Thursday, January 22, 2015

The Y-Generation and Female Bullying

By David Simms, Senior Contributor
The Global Institute for Cyber Safety and Standards

Recent reports describe the Y-generation, specifically the 20 or 30 somethings, as being less tolerant of online bullying than other generations. Some say this can be attributed to younger people having grown up with more anti-bullying campaigns in school. Having more information on what constitutes bullying theoretically makes them more vocal against it and less likely to put up with it.  Despite this however, internet harassment, especially in the workplace, does not appear to be slowing down. 

Something of particular interest is the distinction between the harassment perpetrated by men as opposed to women. Woman-on-woman bullying  is actually on the rise, according to Dr. Gary Namie, psychologist and co-founder of the Workplace Bullying Institute, “Bullies are of both genders, but women bullies tend to disrupt relations or pit worker against worker. Men would rather push people around to show hierarchy.”  Regardless, it is becoming clear that the damage inflicted by online bullying can have more traumatic impact than even in-person sexual harassment. This is perhaps because online harassment tends to be much more personalised usually touching on a target’s deepest insecurities which is a common mode of female harassment across the board. 
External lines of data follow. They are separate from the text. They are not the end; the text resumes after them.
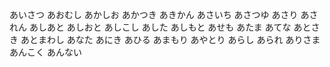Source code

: あいさつ
あおむし
あかしお
あかつき
あきかん
あさいち
あさつゆ
あさり
あされん
あしあと
あしおと
あしこし
あした
あしもと
あせも
あたま
あてな
あとさき
あとまわし
あなた
あにき
あひる
あまもり
あやとり
あらし
あられ
ありさま
あんこく
あんない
Statistics also show that over 80 percent of female bullies choose female targets where the bullying typically involves ostracising a victim to spreading rumors or betraying trust. As surprising as it may be to find this kind of activity in the adult workplace, it continues to be a significant problem that only some employers take seriously.  Polls indicate that the vast majority of women experiencing this kind of negativity at work, believe their supervisors and bosses consider it a trivial matter and therefore must endure an abusive environment.